• [PROBLEM TO WORK ON]:
Output the data below only from the line containing "https://biomejs.dev/blog/annoucing-biome" up to and including the line containing "- **Load backup**", exact and with the pictures left out.
START EXTRACTED MATERIAL
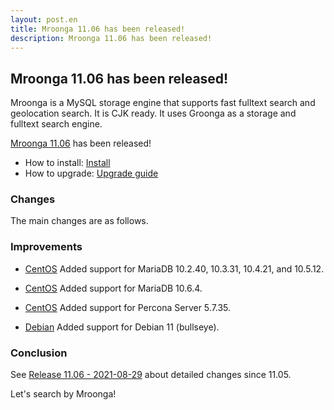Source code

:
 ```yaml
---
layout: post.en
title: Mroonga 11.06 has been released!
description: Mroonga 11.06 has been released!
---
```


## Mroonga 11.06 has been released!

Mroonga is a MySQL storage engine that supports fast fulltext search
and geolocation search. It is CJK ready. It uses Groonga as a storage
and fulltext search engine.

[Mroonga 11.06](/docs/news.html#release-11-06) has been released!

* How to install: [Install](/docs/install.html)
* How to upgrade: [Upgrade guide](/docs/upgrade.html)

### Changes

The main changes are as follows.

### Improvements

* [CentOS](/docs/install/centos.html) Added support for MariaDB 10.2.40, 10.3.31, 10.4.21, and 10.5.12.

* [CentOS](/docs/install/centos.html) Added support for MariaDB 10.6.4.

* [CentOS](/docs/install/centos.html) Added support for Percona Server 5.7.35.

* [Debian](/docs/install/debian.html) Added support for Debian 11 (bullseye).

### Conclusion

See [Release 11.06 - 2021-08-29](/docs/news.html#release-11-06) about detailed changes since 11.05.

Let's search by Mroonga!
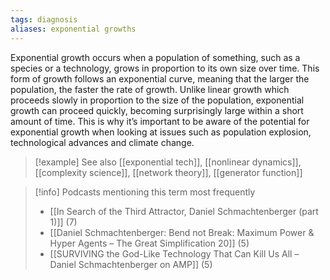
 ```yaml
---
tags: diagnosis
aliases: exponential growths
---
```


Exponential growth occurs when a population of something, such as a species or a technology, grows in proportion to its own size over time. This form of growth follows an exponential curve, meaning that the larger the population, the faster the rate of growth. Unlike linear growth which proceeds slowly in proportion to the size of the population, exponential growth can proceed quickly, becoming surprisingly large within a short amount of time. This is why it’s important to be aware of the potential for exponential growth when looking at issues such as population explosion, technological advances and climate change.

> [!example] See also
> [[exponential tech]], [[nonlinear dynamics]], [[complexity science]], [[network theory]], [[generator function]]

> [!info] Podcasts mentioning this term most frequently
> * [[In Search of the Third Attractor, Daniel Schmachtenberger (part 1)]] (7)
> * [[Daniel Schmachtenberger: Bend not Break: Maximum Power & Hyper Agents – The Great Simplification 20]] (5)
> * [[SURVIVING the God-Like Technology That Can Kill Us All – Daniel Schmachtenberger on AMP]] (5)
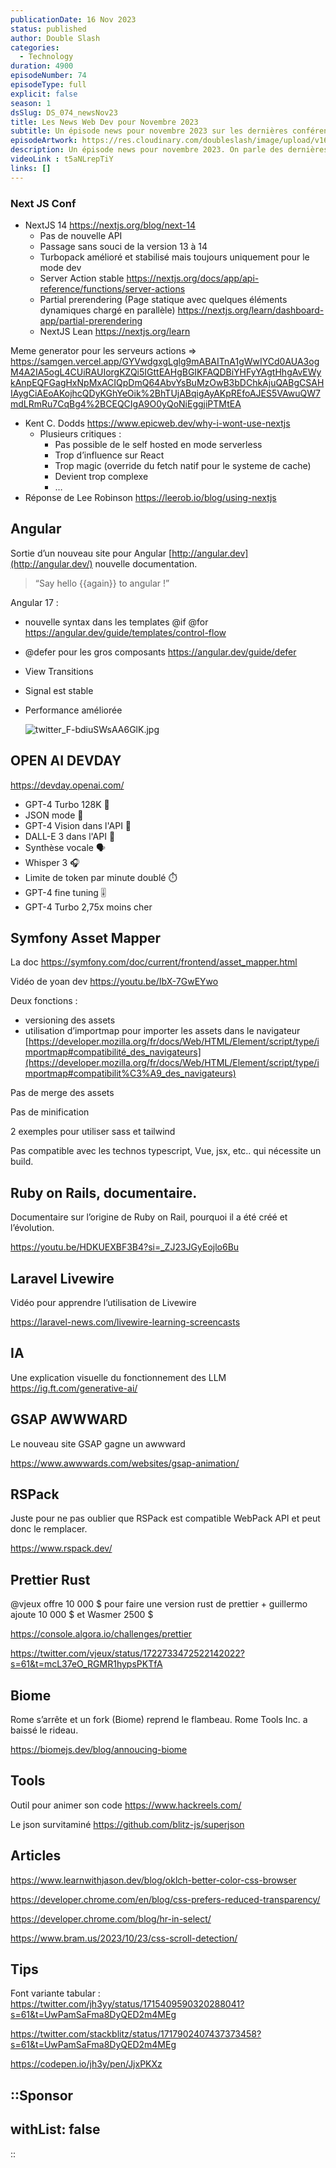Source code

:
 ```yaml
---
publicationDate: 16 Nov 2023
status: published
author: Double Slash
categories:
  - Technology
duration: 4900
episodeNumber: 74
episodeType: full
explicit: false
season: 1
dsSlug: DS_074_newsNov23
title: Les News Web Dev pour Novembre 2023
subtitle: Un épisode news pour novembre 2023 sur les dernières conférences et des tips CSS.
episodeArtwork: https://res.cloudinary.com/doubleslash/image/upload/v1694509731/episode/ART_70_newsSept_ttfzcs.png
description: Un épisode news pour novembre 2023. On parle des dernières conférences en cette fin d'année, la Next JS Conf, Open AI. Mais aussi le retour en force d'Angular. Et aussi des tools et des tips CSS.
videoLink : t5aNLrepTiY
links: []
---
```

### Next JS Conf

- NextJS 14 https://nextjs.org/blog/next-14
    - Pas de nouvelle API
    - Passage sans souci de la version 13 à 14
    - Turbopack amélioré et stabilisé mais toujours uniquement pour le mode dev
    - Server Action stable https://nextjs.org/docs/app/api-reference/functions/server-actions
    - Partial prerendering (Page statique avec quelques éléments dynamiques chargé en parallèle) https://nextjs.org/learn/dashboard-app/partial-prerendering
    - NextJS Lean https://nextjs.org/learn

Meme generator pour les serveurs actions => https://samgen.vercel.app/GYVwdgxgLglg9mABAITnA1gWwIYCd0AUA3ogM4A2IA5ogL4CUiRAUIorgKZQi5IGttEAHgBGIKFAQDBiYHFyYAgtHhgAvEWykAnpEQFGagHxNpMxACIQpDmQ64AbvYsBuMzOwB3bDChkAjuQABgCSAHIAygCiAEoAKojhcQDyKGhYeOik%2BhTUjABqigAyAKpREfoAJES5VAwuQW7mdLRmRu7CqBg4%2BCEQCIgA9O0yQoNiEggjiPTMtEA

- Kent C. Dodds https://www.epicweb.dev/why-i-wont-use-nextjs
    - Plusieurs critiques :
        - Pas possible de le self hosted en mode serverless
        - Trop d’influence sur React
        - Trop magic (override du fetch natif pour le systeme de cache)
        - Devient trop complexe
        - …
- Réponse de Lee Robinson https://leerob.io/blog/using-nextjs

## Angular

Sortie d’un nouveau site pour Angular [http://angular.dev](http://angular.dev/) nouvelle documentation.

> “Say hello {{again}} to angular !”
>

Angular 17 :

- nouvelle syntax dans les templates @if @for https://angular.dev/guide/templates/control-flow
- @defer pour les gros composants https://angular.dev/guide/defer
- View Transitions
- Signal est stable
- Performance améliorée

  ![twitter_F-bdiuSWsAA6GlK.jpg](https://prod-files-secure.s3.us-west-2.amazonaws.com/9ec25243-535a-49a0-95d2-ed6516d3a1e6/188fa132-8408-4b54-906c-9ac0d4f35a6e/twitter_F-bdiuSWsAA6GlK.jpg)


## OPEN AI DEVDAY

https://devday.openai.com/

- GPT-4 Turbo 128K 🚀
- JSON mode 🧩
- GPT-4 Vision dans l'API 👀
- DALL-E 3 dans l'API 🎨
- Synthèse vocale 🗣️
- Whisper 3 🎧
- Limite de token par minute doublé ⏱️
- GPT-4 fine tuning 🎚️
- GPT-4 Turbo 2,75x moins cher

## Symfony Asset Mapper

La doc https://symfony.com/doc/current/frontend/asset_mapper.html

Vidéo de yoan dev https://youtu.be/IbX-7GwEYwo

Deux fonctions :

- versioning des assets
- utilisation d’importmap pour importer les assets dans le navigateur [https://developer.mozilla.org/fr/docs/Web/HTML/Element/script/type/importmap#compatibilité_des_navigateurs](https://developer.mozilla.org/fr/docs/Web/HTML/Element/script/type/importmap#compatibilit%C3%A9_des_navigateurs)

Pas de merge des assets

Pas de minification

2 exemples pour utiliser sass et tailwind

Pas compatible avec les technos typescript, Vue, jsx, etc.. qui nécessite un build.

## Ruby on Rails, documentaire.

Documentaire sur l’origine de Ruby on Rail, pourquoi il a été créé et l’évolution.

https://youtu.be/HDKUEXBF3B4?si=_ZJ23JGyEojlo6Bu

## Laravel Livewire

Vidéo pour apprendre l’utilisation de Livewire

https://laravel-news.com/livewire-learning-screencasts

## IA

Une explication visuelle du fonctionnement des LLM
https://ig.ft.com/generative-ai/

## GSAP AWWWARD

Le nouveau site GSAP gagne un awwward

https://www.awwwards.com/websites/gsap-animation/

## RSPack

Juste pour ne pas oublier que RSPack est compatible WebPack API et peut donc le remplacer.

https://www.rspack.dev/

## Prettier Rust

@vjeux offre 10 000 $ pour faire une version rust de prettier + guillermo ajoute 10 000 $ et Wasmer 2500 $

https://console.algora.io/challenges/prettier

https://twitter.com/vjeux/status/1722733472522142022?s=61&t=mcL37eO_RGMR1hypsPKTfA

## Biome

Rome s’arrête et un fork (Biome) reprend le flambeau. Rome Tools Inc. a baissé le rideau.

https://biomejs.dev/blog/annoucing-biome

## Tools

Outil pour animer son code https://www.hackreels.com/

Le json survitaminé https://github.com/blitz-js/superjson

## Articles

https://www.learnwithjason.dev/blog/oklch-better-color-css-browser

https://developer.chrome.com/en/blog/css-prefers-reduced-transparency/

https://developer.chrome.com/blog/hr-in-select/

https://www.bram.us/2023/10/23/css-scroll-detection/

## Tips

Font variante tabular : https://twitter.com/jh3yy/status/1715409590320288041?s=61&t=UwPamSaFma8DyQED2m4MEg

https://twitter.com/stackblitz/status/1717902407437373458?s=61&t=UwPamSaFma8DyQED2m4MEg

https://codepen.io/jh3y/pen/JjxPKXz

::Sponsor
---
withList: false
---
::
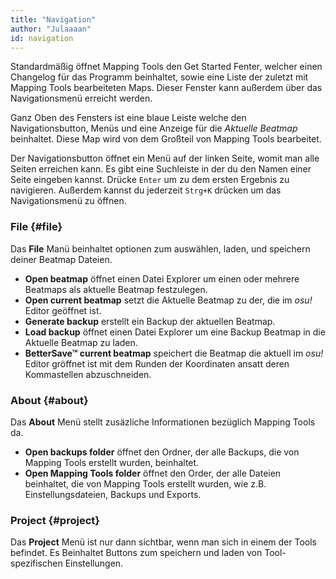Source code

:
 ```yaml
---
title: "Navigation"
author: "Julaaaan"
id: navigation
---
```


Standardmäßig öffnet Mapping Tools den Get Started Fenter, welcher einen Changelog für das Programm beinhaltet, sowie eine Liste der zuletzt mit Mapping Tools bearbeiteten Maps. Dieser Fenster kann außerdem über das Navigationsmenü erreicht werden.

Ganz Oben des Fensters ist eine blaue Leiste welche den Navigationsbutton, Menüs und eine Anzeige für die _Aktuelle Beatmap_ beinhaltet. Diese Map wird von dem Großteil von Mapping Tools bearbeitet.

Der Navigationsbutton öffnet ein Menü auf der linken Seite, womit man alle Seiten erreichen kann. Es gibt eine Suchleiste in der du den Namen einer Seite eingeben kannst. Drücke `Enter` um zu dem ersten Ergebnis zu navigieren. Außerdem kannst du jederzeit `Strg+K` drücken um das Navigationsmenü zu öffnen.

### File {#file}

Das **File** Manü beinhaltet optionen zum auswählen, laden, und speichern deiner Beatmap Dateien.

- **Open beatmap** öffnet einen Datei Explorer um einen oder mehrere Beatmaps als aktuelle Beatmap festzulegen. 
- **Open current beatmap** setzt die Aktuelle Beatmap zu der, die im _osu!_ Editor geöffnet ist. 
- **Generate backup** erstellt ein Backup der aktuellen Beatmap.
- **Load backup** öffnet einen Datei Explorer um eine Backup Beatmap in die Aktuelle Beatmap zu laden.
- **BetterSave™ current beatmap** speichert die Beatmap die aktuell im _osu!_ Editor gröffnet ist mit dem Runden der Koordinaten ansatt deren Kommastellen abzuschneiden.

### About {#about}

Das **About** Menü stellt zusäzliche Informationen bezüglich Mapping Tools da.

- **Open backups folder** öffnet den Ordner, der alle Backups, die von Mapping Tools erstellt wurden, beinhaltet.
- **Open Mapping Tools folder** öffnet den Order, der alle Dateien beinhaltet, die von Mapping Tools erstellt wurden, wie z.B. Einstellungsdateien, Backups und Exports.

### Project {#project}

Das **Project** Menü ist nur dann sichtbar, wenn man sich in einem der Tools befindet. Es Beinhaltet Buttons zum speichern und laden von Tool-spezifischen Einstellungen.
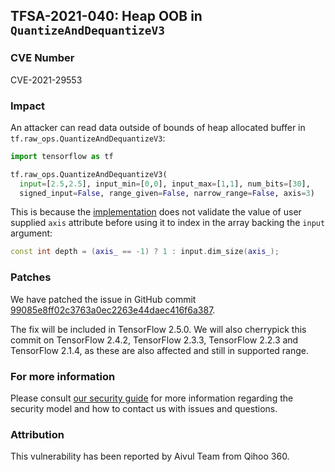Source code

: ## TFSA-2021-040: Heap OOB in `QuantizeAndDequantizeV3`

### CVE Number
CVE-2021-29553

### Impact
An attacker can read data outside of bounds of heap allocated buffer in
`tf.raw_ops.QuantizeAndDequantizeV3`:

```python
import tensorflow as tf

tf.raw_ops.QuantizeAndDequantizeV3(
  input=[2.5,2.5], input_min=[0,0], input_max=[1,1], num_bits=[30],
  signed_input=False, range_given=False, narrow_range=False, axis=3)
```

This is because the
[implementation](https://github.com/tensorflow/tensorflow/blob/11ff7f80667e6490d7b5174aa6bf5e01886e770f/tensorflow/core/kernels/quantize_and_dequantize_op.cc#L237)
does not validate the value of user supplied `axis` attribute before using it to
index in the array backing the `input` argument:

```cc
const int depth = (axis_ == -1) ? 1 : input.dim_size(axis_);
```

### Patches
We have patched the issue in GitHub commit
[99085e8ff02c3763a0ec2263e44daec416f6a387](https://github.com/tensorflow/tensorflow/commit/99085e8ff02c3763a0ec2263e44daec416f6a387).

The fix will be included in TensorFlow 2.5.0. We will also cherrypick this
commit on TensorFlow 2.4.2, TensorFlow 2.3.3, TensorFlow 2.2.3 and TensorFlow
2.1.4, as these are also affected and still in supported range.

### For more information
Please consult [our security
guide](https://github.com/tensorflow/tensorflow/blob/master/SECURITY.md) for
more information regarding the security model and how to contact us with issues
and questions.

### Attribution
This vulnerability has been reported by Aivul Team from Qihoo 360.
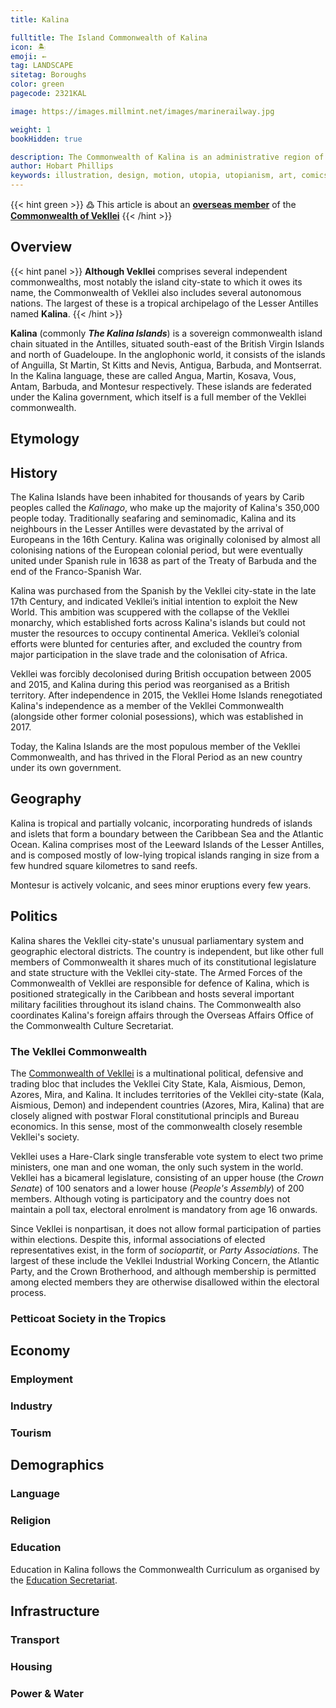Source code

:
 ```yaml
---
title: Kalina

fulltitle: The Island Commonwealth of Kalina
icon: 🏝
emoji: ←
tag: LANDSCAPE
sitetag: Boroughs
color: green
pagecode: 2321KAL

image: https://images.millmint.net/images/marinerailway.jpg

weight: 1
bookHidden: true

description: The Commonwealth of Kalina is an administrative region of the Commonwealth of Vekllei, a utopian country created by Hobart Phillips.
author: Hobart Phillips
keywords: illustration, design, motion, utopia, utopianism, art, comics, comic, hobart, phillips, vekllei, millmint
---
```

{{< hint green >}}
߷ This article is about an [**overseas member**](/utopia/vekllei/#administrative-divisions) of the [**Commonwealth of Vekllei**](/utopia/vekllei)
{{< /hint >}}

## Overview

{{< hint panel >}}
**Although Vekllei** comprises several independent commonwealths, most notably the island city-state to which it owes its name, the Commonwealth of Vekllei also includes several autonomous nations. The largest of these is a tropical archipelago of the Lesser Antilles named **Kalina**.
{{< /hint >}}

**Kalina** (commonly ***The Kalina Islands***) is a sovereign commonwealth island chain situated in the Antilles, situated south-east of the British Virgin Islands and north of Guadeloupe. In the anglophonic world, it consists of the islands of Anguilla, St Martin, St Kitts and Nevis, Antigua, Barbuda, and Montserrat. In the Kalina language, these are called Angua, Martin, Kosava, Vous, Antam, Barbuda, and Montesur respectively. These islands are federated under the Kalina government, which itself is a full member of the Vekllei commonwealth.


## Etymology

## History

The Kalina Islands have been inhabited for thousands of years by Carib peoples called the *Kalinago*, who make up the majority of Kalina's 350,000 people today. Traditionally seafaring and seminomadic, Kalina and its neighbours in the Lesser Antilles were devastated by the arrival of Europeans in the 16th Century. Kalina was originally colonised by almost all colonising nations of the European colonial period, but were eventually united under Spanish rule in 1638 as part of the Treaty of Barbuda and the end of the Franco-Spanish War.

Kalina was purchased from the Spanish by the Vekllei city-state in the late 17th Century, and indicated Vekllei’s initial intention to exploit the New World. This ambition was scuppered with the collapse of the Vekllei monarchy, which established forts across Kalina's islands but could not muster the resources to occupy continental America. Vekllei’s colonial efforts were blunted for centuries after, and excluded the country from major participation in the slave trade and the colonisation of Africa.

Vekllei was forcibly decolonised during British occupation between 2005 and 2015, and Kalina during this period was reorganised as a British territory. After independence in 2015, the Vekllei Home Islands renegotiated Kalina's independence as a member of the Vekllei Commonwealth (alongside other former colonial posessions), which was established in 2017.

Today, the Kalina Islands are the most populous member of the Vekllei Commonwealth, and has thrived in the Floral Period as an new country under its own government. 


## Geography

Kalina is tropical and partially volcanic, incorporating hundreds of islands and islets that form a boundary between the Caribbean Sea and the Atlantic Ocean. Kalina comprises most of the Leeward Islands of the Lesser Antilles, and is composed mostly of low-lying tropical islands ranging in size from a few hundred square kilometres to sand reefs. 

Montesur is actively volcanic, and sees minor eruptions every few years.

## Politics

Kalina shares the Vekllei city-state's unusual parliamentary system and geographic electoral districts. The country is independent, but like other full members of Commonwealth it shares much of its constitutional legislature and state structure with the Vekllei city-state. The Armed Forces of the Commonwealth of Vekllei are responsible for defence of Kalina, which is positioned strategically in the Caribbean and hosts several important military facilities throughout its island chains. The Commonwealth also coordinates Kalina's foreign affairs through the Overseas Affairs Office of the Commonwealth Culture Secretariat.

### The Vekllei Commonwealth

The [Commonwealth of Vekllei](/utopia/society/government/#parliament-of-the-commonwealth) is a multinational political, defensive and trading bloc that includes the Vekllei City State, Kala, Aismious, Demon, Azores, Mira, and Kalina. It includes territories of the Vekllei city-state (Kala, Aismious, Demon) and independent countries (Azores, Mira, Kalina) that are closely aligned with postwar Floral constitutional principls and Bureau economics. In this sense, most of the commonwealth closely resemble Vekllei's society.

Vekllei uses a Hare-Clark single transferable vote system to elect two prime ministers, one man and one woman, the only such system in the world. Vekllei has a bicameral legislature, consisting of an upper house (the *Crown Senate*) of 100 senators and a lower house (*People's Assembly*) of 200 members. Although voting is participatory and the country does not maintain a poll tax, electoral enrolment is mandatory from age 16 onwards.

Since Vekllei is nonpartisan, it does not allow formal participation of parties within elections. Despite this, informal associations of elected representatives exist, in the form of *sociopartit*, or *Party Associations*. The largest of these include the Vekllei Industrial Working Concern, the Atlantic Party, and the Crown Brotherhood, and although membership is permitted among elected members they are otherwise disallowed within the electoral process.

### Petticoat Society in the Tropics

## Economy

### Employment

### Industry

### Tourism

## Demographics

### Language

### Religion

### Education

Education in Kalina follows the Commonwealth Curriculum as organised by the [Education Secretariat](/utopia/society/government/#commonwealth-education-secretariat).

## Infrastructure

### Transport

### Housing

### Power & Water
END EXTRACTED MATERIAL
• [TASK SOLUTION]:
https://biomejs.dev/blog/annoucing-biome

## Tools

Outil pour animer son code https://www.hackreels.com/

Le json survitaminé https://github.com/blitz-js/superjson

## Articles

https://www.learnwithjason.dev/blog/oklch-better-color-css-browser

https://developer.chrome.com/en/blog/css-prefers-reduced-transparency/

https://developer.chrome.com/blog/hr-in-select/

https://www.bram.us/2023/10/23/css-scroll-detection/

## Tips

Font variante tabular : https://twitter.com/jh3yy/status/1715409590320288041?s=61&t=UwPamSaFma8DyQED2m4MEg

https://twitter.com/stackblitz/status/1717902407437373458?s=61&t=UwPamSaFma8DyQED2m4MEg

https://codepen.io/jh3y/pen/JjxPKXz

::Sponsor
---
withList: false
---
::
Source code

:
 ```yaml
---
title: "Navigation"
author: "Julaaaan"
id: navigation
---
```


Standardmäßig öffnet Mapping Tools den Get Started Fenter, welcher einen Changelog für das Programm beinhaltet, sowie eine Liste der zuletzt mit Mapping Tools bearbeiteten Maps. Dieser Fenster kann außerdem über das Navigationsmenü erreicht werden.

Ganz Oben des Fensters ist eine blaue Leiste welche den Navigationsbutton, Menüs und eine Anzeige für die _Aktuelle Beatmap_ beinhaltet. Diese Map wird von dem Großteil von Mapping Tools bearbeitet.

Der Navigationsbutton öffnet ein Menü auf der linken Seite, womit man alle Seiten erreichen kann. Es gibt eine Suchleiste in der du den Namen einer Seite eingeben kannst. Drücke `Enter` um zu dem ersten Ergebnis zu navigieren. Außerdem kannst du jederzeit `Strg+K` drücken um das Navigationsmenü zu öffnen.

### File {#file}

Das **File** Manü beinhaltet optionen zum auswählen, laden, und speichern deiner Beatmap Dateien.

- **Open beatmap** öffnet einen Datei Explorer um einen oder mehrere Beatmaps als aktuelle Beatmap festzulegen. 
- **Open current beatmap** setzt die Aktuelle Beatmap zu der, die im _osu!_ Editor geöffnet ist. 
- **Generate backup** erstellt ein Backup der aktuellen Beatmap.
- **Load backup** öffnet einen Datei Explorer um eine Backup Beatmap in die Aktuelle Beatmap zu laden.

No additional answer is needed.